Vermeintliche Kontaktanfragen verleiten zum unüberlegten Klick

Proofpoint analysiert den Unsicherheitsfaktor Mensch

| Redakteur: Stephan Augsten

Gefälschte Kontaktanfragen über soziale Netzwerke sind besonders häufiger Ausgangspunkt für Social Engineering.
Gefälschte Kontaktanfragen über soziale Netzwerke sind besonders häufiger Ausgangspunkt für Social Engineering. (Bild: Kirill Kedrinski - Fotolia.com)

Im Rahmen der Studie „The Human Factor“ hat Proofpoint analysiert, wie sich menschliches Versagen auf die IT-Sicherheit auswirkt.
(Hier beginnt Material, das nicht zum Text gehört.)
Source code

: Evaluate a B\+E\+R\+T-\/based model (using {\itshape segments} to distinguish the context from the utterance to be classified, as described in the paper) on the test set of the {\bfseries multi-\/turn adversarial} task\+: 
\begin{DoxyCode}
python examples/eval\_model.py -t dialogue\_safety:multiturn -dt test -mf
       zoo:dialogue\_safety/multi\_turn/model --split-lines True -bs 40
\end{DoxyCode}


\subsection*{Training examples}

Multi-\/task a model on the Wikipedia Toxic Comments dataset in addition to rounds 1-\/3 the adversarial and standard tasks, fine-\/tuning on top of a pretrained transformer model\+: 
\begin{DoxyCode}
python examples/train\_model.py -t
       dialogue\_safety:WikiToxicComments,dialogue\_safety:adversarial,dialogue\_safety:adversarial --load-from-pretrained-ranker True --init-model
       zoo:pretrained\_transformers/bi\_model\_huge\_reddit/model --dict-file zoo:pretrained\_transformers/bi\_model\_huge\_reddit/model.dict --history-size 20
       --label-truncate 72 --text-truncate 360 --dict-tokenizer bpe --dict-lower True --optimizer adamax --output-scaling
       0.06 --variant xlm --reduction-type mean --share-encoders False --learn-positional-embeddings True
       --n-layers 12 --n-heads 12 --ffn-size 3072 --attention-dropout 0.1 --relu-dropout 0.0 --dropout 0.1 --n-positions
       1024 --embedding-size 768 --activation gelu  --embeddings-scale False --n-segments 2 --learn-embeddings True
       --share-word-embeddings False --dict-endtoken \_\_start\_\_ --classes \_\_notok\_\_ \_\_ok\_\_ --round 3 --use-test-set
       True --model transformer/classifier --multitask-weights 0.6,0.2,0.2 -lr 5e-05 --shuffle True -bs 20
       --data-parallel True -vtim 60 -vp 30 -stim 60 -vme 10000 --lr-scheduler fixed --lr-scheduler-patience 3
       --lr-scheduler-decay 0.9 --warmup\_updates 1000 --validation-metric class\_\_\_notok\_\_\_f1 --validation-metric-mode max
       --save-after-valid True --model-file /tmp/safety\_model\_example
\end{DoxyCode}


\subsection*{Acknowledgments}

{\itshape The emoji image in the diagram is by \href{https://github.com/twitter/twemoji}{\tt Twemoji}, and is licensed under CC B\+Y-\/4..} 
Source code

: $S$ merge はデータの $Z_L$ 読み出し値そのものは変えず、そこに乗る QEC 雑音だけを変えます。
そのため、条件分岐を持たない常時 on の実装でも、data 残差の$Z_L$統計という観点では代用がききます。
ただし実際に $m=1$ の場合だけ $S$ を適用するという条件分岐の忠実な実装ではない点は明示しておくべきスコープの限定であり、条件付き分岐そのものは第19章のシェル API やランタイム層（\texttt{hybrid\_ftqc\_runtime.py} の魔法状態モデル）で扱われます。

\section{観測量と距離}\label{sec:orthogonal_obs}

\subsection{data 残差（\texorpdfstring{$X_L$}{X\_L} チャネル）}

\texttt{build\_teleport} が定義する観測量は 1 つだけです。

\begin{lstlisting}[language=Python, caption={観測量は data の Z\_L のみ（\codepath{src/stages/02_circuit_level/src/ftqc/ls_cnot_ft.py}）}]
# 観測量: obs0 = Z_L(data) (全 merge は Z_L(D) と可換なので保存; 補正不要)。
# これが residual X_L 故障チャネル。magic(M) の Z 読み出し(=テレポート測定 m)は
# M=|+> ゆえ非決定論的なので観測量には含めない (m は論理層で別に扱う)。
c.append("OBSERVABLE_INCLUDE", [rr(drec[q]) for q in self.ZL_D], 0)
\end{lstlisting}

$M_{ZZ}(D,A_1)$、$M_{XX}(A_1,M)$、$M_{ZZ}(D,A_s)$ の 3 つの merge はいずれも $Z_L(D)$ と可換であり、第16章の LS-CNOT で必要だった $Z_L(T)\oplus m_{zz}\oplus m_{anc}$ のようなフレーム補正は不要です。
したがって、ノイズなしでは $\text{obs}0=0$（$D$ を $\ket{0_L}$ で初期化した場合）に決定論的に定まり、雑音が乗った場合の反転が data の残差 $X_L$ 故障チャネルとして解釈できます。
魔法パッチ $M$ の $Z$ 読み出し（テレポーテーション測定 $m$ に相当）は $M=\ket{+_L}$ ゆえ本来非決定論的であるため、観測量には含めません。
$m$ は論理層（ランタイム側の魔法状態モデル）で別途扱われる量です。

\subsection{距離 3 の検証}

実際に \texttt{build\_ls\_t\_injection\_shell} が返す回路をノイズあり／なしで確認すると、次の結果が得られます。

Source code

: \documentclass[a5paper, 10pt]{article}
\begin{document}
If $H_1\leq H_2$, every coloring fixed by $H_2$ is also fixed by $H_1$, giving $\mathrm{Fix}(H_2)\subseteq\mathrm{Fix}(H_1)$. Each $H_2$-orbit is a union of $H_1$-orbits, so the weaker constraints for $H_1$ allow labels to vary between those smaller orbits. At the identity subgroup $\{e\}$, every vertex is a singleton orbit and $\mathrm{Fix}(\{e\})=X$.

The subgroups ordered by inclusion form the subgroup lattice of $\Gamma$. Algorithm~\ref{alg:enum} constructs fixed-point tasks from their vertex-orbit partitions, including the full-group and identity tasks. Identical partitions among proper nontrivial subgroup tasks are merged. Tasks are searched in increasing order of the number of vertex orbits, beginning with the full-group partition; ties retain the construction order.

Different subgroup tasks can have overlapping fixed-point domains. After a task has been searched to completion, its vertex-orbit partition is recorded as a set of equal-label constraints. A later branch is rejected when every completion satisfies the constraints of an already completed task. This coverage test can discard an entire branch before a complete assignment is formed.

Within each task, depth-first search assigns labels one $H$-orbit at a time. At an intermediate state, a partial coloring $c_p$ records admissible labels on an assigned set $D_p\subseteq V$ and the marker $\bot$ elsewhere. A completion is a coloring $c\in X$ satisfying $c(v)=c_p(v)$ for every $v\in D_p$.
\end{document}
Demnach klickt im Schnitt jeder zehnte E-Mail-Nutzer auf bösartige Links. Einladungen und Nachrichten über soziale Netzwerke verleiten besonders häufig zum Klicken.

Der Security-as-a-Service- Anbieter Proofpoint hat eine Statistik über argloses Internet-Verhalten von IT-Anwendern in Unternehmen erstellt. Die Ergebnisse wurden nun in der Studie „The Human Factor“ veröffentlicht, die beispielweise aufzeigt, dass einer von zehn E-Mail-Empfängern auf bösartige Links in Phishing-Mails klickt.

Gut jeder fünfzehnte Klick erfolgt erst über einen Monat nach Eingang der infizierten E-Mail. Offenbar sind Vorgesetzte besser als ihre Beschäftigten darin geschult, bösartige E-Mails auch als solche zu erkennen: Die Angestellten folgen bösartigen Links etwa doppelt so häufig, heißt es seitens Proofpoint.

Soziale Netzwerke verleiten besonders häufig zum fahrlässigen Klicken: Vermeintliche Kontaktaufnahmen über Facebook, LinkedIn und Co. werden im Schnitt doppelt so oft angeklickt wie jede andere E-Mail-Anfrage, seien es nun Auftragsbestätigungen oder Mahnungen.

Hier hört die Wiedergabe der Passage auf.